Il presidente Andrej Kiska ha firmato questa mattina in legge una proposta legislativa costituzionale che autorizza il Parlamento a revocare le amnistie e grazie presidenziali che sono in contrasto con i principi dello Stato di diritto democratico, un provvedimento spinto dalla coalizione di governo approvato giovedì con un voto bipartisan a larga maggioranza. Kiska si è detto compiaciuto del fatto che finalmente, venti anni dopo essere state emesse, le amnistie “immorali” di Vladimir Meciar «stanno per arrivare al loro termine». Kiska ha ringraziato per questo i parlamentari che hanno accettato di modificare la Costituzione nonostante le anche grandi differenze di opinione, e i cittadini e tutti coloro che hanno esercitato pressione sui politici per arrivare all’abrogazione delle amnistie.

L’emendamento prevede che le revoche di amnistie o indulti deve essere valutata entro 60 giorni dalla Corte costituzionale che dovrà confermare o respingere la decisione del Parlamento.

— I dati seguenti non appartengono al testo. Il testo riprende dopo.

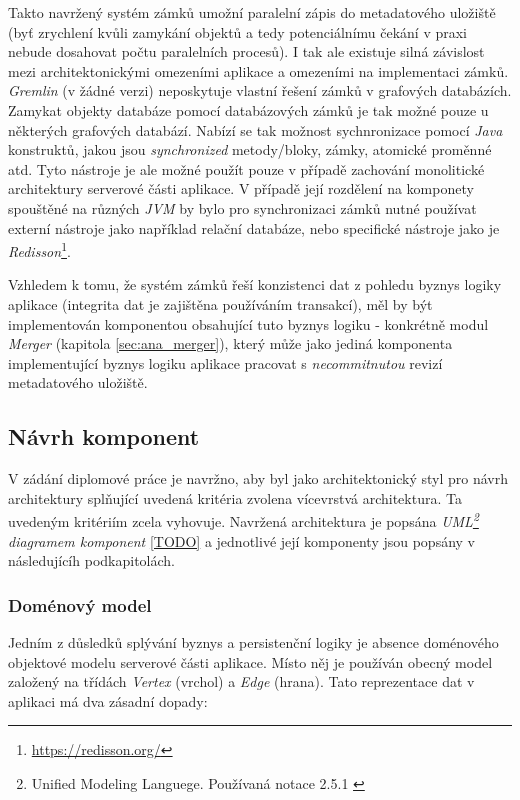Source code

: Takto navržený systém zámků umožní paralelní zápis do metadatového uložiště (byť zrychlení kvůli zamykání objektů a tedy potenciálnímu čekání v praxi nebude dosahovat počtu paralelních procesů). I tak ale existuje silná závislost mezi architektonickými omezeními aplikace a omezeními na implementaci zámků. \textit{Gremlin} (v žádné verzi) neposkytuje vlastní řešení zámků v grafových databázích. Zamykat objekty databáze pomocí databázových zámků je tak možné pouze u některých grafových databází. Nabízí se tak možnost sychnronizace pomocí \textit{Java} konstruktů, jakou jsou \textit{synchronized} metody/bloky, zámky, atomické proměnné atd. Tyto nástroje je ale možné použít pouze v případě zachování monolitické architektury serverové části aplikace. V případě její rozdělení na  komponety spouštěné na různých \textit{JVM} by bylo pro synchronizaci zámků nutné používat externí nástroje jako například relační databáze, nebo specifické nástroje jako je \textit{Redisson}\footnote{\url{https://redisson.org/}}.

Vzhledem k tomu, že systém zámků řeší konzistenci dat z pohledu byznys logiky aplikace (integrita dat je zajištěna používáním transakcí), měl by být implementován komponentou obsahující tuto byznys logiku - konkrétně modul \textit{Merger} (kapitola \ref{sec:ana_merger}), který může jako jediná komponenta implementující byznys logiku aplikace pracovat s \textit{necommitnutou} revizí metadatového uložiště.

\subsection{Návrh komponent}
\label{sec:des_components}
V zádání diplomové práce je navržno, aby byl jako architektonický styl pro návrh architektury splňující uvedená kritéria zvolena vícevrstvá architektura. Ta uvedeným kritériím zcela vyhovuje. Navržená architektura je popsána \textit{UML\footnote{Unified Modeling Languege. Používaná notace 2.5.1 \cite{UML17}} diagramem komponent} \ref{TODO} a jednotlivé její komponenty jsou popsány v následujícíh podkapitolách.

\subsubsection{Doménový model}
\label{sec:des_domain}
Jedním z důsledků splývání byznys a persistenční logiky je absence doménového objektové modelu serverové části aplikace. Místo něj je používán obecný model založený na třídách \textit{Vertex} (vrchol) a \textit{Edge} (hrana). Tato reprezentace dat v aplikaci má dva zásadní dopady:

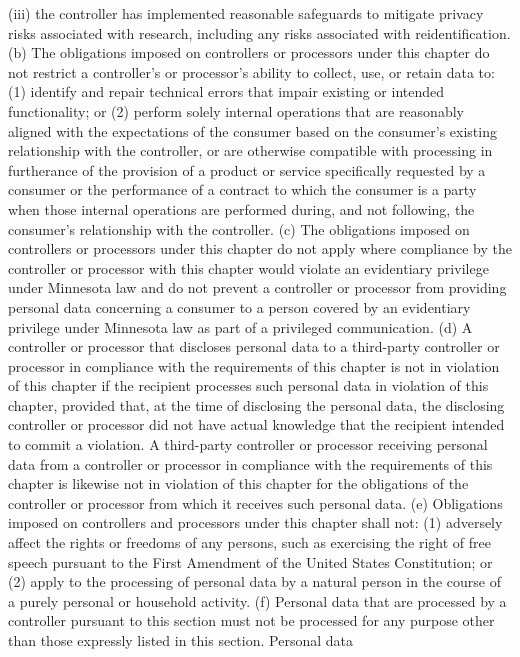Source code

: (iii) the controller has implemented reasonable safeguards to mitigate privacy risks
associated with research, including any risks associated with reidentification.
(b) The obligations imposed on controllers or processors under this chapter do not restrict
a controller's or processor's ability to collect, use, or retain data to:
(1) identify and repair technical errors that impair existing or intended functionality; or
(2) perform solely internal operations that are reasonably aligned with the expectations
of the consumer based on the consumer's existing relationship with the controller, or are
otherwise compatible with processing in furtherance of the provision of a product or service
specifically requested by a consumer or the performance of a contract to which the consumer
is a party when those internal operations are performed during, and not following, the
consumer's relationship with the controller.
(c) The obligations imposed on controllers or processors under this chapter do not apply
where compliance by the controller or processor with this chapter would violate an
evidentiary privilege under Minnesota law and do not prevent a controller or processor from
providing personal data concerning a consumer to a person covered by an evidentiary
privilege under Minnesota law as part of a privileged communication.
(d) A controller or processor that discloses personal data to a third-party controller or
processor in compliance with the requirements of this chapter is not in violation of this
chapter if the recipient processes such personal data in violation of this chapter, provided
that, at the time of disclosing the personal data, the disclosing controller or processor did
not have actual knowledge that the recipient intended to commit a violation. A third-party
controller or processor receiving personal data from a controller or processor in compliance
with the requirements of this chapter is likewise not in violation of this chapter for the
obligations of the controller or processor from which it receives such personal data.
(e) Obligations imposed on controllers and processors under this chapter shall not:
(1) adversely affect the rights or freedoms of any persons, such as exercising the right
of free speech pursuant to the First Amendment of the United States Constitution; or
(2) apply to the processing of personal data by a natural person in the course of a purely
personal or household activity.
(f) Personal data that are processed by a controller pursuant to this section must not be
processed for any purpose other than those expressly listed in this section. Personal data
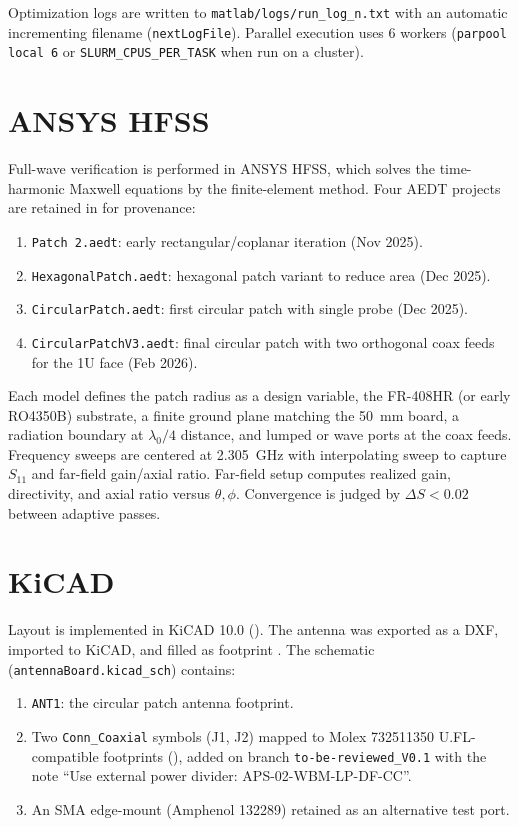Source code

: Optimization logs are written to \texttt{matlab/logs/run\_log\_n.txt} with an automatic incrementing filename (\texttt{nextLogFile}). Parallel execution uses 6 workers (\texttt{parpool local 6} or \texttt{SLURM\_CPUS\_PER\_TASK} when run on a cluster).

\section{ANSYS HFSS}

Full-wave verification is performed in ANSYS HFSS, which solves the time-harmonic Maxwell equations by the finite-element method. Four AEDT projects are retained in  for provenance:

\begin{enumerate}[itemsep=-1ex]
    \item \texttt{Patch 2.aedt}: early rectangular/coplanar iteration (Nov 2025).
    \item \texttt{HexagonalPatch.aedt}: hexagonal patch variant to reduce area (Dec 2025).
    \item \texttt{CircularPatch.aedt}: first circular patch with single probe (Dec 2025).
    \item \texttt{CircularPatchV3.aedt}: final circular patch with two orthogonal coax feeds for the 1U face (Feb 2026).
\end{enumerate}

Each model defines the patch radius as a design variable, the FR-408HR (or early RO4350B) substrate, a finite ground plane matching the 50~mm board, a radiation boundary at $\lambda_0/4$ distance, and lumped or wave ports at the coax feeds. Frequency sweeps are centered at 2.305~GHz with interpolating sweep to capture $S_{11}$ and far-field gain/axial ratio. Far-field setup computes realized gain, directivity, and axial ratio versus $\theta,\phi$. Convergence is judged by $\Delta S < 0.02$ between adaptive passes.

\section{KiCAD}

Layout is implemented in KiCAD 10.0 (). The antenna was exported as a DXF, imported to KiCAD, and filled as footprint . The schematic (\texttt{antennaBoard.kicad\_sch}) contains:

\begin{enumerate}[itemsep=-1ex]
    \item \texttt{ANT1}: the circular patch antenna footprint.
    \item Two \texttt{Conn\_Coaxial} symbols (J1, J2) mapped to Molex 732511350 U.FL-compatible footprints (), added on branch \texttt{to-be-reviewed\_V0.1} with the note “Use external power divider: APS-02-WBM-LP-DF-CC”.
    \item An SMA edge-mount (Amphenol 132289) retained as an alternative test port.
\end{enumerate}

Questa sarà valida anche se i giudici non riescono a raggiungere un verdetto entro il termine stabilito.

Ora servono almeno 30 legislatori che presentino una mozione per annullare le amnistie di Meciar, un voto che necessita di una maggioranza dei tre quinti del Parlamento (90 voti) e che si prevede potrà essere indetto questa settimana.

Le amnistie in questione si riferiscono al rapimento nel 1995 del figlio del presidente Michal Kovac, Michal Kovac Jr., e l’assassinio nel 1996 di Robert Remias, poliziotto che ha aiutato un testimone chiave del sequestro a nascondersi.